Ni hablar del tema del narcotráfico, el buen Juan Manuel Santos compró su Nobel a costa de un proceso de paz prematuro, y de hacerse de la vista gorda sobre el gigantesco aumento de la producción de cocaína, en las pacificadas tierras colombianas. El SENAN debe gastar millones de dólares atajando las lanchas rápidas, submarinos y uno que otro avión para capturar grandes embarques, y confiscar los caletos de toneladas de drogas que nuestro vecino deja que se produzcan en su territorio.

Un buen día Juan Manuel Santos anunció que Colombia quería ser miembro de la Otan, tal declaración provocó risa y sarcasmo, pero sirvió para ocultar la otra solicitud de Santos, la de entrar en la OCDE. Colombia no tenía nada que ofrecerle a la OCDE y no cumple estrictamente con los parámetros de la gran mayoría de los otros miembros, tales como alto desarrollo humano, ingreso per capita, y demás. Colombia entró a la OCDE sacrificando a Panamá.

No es culpa de Colombia que la OCDE, la GAFI y la Unión Europea nos pongan en una lista tras otra. Ese es el resultado de unas relaciones diplomáticas que históricamente han sido manejadas como una finca particular, en la que algunos afortunados, donantes de campaña, serán embajadores o cónsules de marina mercante; otros cargos de igual importancia irán a parar a familiares de los gobernantes de turno, quizás premios de consolación por fracasos maritales o derrotas electorales. Con una diplomacia así, en la que aquellos que saben, solo pueden aspirar a ser primeros secretarios o ministros consejeros, Panamá quedó rehén de la politiquería criolla.

Intercambio de información

Panamá ha firmado más de 70 acuerdos con países con los cuales intercambia información financiera de manera automática. No obstante, Colombia no figuraba en el listado de naciones.

Vez tras vez, Panamá fue sorprendida con listas porque nuestros diplomáticos no estaban pendiente de lo que pasaba, o porque los miembros del gabinete del gobierno de turno, tenían serios conflictos de intereses. Así, las relaciones exteriores eran otra fuente de negocio para la firma, el banco o la licorera.

Colombia fue persistente, ya que por dos décadas Pastrana, Uribe, Santos y Duque mantuvieron la presión. Ese país y sus gobernantes persiguieron bilateralmente y en foros multilaterales su propósito de aumentar sus ingresos sin hacer una reforma fiscal. Los más ávidos de sus ciudadanos seguramente se marcharán de Panamá hacia otras jurisdicciones, para buscar la comodidad de sistemas financieros más amistosos. En cambio, Panamá sigue teniendo una Zona Libre en crisis, un problema de migración prestado, el regalo del narcotráfico y la negativa a la repatriación de más de mil ciudadanos colombianos.

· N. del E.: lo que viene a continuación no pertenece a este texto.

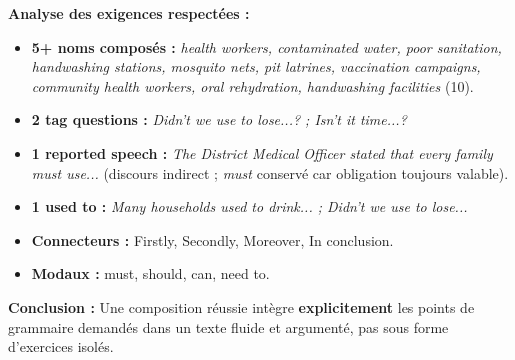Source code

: \documentclass[11pt]{article}
\begin{document}
\begin{exoresolu}
\medskip
\textbf{Analyse des exigences respectées :}
\begin{itemize}
    \item \textbf{5+ noms composés :} \emph{health workers, contaminated water, poor sanitation, handwashing stations, mosquito nets, pit latrines, vaccination campaigns, community health workers, oral rehydration, handwashing facilities} (10).
    \item \textbf{2 tag questions :} \emph{Didn't we use to lose...? ; Isn't it time...?}
    \item \textbf{1 reported speech :} \emph{The District Medical Officer stated that every family must use...} (discours indirect ; \emph{must} conservé car obligation toujours valable).
    \item \textbf{1 used to :} \emph{Many households used to drink... ; Didn't we use to lose...}
    \item \textbf{Connecteurs :} Firstly, Secondly, Moreover, In conclusion.
    \item \textbf{Modaux :} must, should, can, need to.
\end{itemize}
\textbf{Conclusion :} Une composition réussie intègre \textbf{explicitement} les points de grammaire demandés dans un texte fluide et argumenté, pas sous forme d'exercices isolés.
\end{exoresolu}
\end{document}
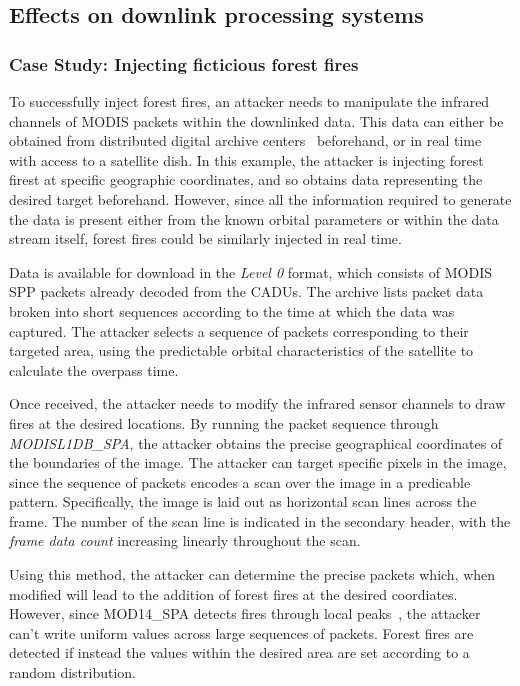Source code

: \subsection{Effects on downlink processing systems}\label{sec:effects-on-processing-systems}

\subsubsection{Case Study: Injecting ficticious forest fires}


To successfully inject forest fires, an attacker needs to manipulate the infrared channels of MODIS packets within the downlinked data.
This data can either be obtained from distributed digital archive centers~\cite{ladsweb} beforehand, or in real time with access to a satellite dish.
In this example, the attacker is injecting forest firest at specific geographic coordinates, and so obtains data representing the desired target beforehand.
However, since all the information required to generate the data is present either from the known orbital parameters or within the data stream itself, forest fires could be similarly injected in real time.

Data is available for download in the \textit{Level 0} format, which consists of MODIS SPP packets already decoded from the CADUs.
The archive lists packet data broken into short sequences according to the time at which the data was captured.
The attacker selects a sequence of packets corresponding to their targeted area, using the predictable orbital characteristics of the satellite to calculate the overpass time.

Once received, the attacker needs to modify the infrared sensor channels to draw fires at the desired locations.
By running the packet sequence through \textit{MODISL1DB\_SPA}, the attacker obtains the precise geographical coordinates of the boundaries of the image.
The attacker can target specific pixels in the image, since the sequence of packets encodes a scan over the image in a predicable pattern.
Specifically, the image is laid out as horizontal scan lines across the frame.
The number of the scan line is indicated in the secondary header, with the \textit{frame data count} increasing linearly throughout the scan.

Using this method, the attacker can determine the precise packets which, when modified will lead to the addition of forest fires at the desired coordiates.
However, since MOD14\_SPA detects fires through local peaks~\cite{mod14Manual}, the attacker can't write uniform values across large sequences of packets.
Forest fires are detected if instead the values within the desired area are set according to a random distribution.

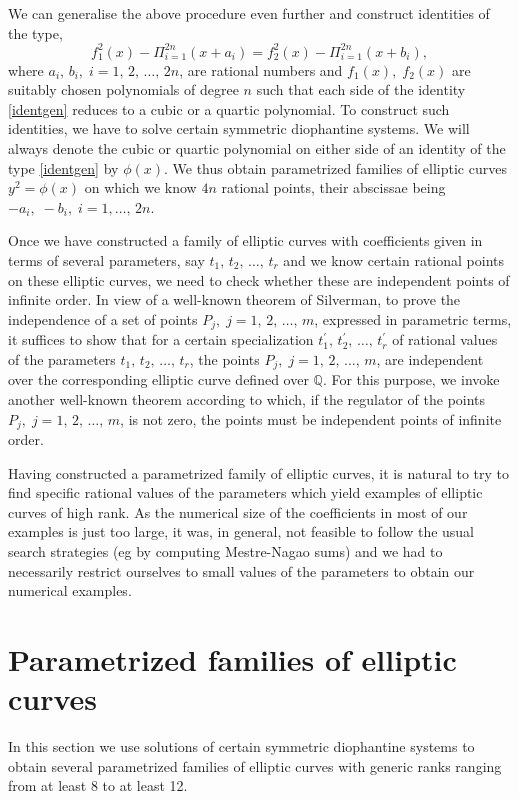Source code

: \documentclass[11pt, leqno]{article}
\begin{document}
We can generalise the above procedure even further and  construct identities of the type,
\begin{equation}
f_1^2(x)-\Pi_{i=1}^{2n}(x+a_i)=f_2^2(x)-\Pi_{i=1}^{2n}(x+b_i), \label{identgen}
\end{equation}
where $a_i,\,b_i,\;i=1,\,2,\,\ldots,\,2n$, are rational numbers and $f_1(x),\;f_2(x)$ are suitably chosen polynomials of degree $n$ such that each side of the identity \eqref{identgen} reduces to a cubic or a quartic polynomial. To construct such identities, we have to solve certain symmetric diophantine systems. We will always denote the cubic or quartic polynomial on either side of an identity  of the type \eqref{identgen}  by $\phi(x)$. We thus obtain parametrized families of elliptic curves $y^2=\phi(x)$ on which we know $4n$ rational points, their abscissae being $-a_i,\;-b_i,\;i=1,\ldots,\,2n$.  
 
Once  we have constructed a  family of elliptic curves with coefficients given in terms of several parameters, say $t_1,\,t_2,\,\ldots,\,t_r$ and we know certain rational points on these elliptic curves, we need to check whether these are  independent points of infinite order. In view of a well-known theorem of Silverman, 
to prove the independence of a set of  points $P_j,\;j=1,\,2,\,\ldots,\,m$, expressed in parametric terms, it suffices to show that for a certain specialization $t_1^{\prime},\,t_2^{\prime},\,\ldots,\,t_r^{\prime}$ of rational values of the parameters $t_1,\,t_2,\,\ldots,\,t_r$, the points $P_j,\;j=1,\,2,\,\ldots,\,m$, are independent over the corresponding elliptic curve defined over $\mathbb{Q}$. For this purpose, we invoke another well-known  theorem \cite[Theorem 8.1, p. 242]{SZ} according to which,  if the regulator of the points $P_j,\;j=1,\,2,\,\ldots,\,m$, is not zero, the points must be independent points of infinite order. 

Having constructed a parametrized family of elliptic curves, it is natural to try to find specific rational values of the parameters  which yield examples of  elliptic curves of high rank. As the numerical size of the coefficients in most of our examples is just too large, it was, in general,  not feasible to follow the usual search strategies (eg by computing  Mestre-Nagao sums)  and we had  to necessarily  restrict ourselves to small values of the parameters to obtain our numerical examples. 



\section{Parametrized families of elliptic curves}
In this section  we use solutions of certain symmetric diophantine systems to  obtain several  parametrized families  of elliptic curves with generic ranks ranging from  at least 8 to at least 12. 
\end{document}
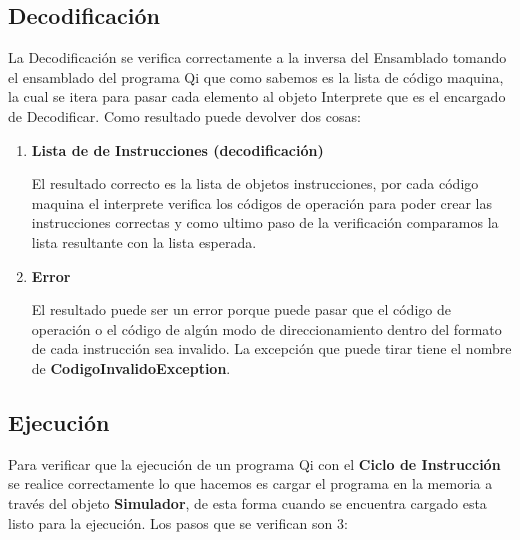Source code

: \subsection{Decodificación}
La Decodificación se verifica correctamente a la inversa del Ensamblado tomando el ensamblado del programa Qi que como sabemos es la lista de código maquina, la cual se itera para pasar cada elemento al objeto Interprete que es el encargado de Decodificar. Como resultado puede devolver dos cosas: 
\begin{enumerate}
\item \textbf{Lista de de Instrucciones (decodificación)} 

El resultado correcto es la lista de objetos instrucciones, por cada código maquina el interprete verifica los códigos de operación para poder crear las instrucciones correctas y como ultimo paso de la verificación comparamos la lista resultante con la lista esperada.
\item\textbf{Error}

El resultado puede ser un error porque puede pasar que el código de operación o el código de algún modo de direccionamiento dentro del formato de cada instrucción sea invalido. La excepción que puede tirar tiene el nombre de \textbf{CodigoInvalidoException}.   
\end{enumerate}

\subsection{Ejecución}

Para verificar que la ejecución de un programa Qi con el \textbf{Ciclo de Instrucción} se realice correctamente lo que hacemos es cargar el programa en la memoria a través del objeto \textbf{Simulador}, de esta forma cuando se encuentra cargado esta listo para la ejecución. Los pasos que se verifican son 3:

Una de las imposiciones de Omar Torrijos a su Asamblea Nacional de Representantes de Corregimientos fue el Tratado de Montería. Por este acuerdo diplomático, Panamá le cede a Colombia el derecho a que su marina de guerra pase gratis por el Canal de Panamá. No es mucha cosa, pero podríamos empezar denunciando ese Tratado para terminar ese privilegio. También se debería ascender a cargos de importancia a más diplomáticos de carrera. Serviría muchísimo purgar las embajadas del nepotismo y de los nombramientos por palanca. El precio que hemos pagado por esto ha sido demasiado alto.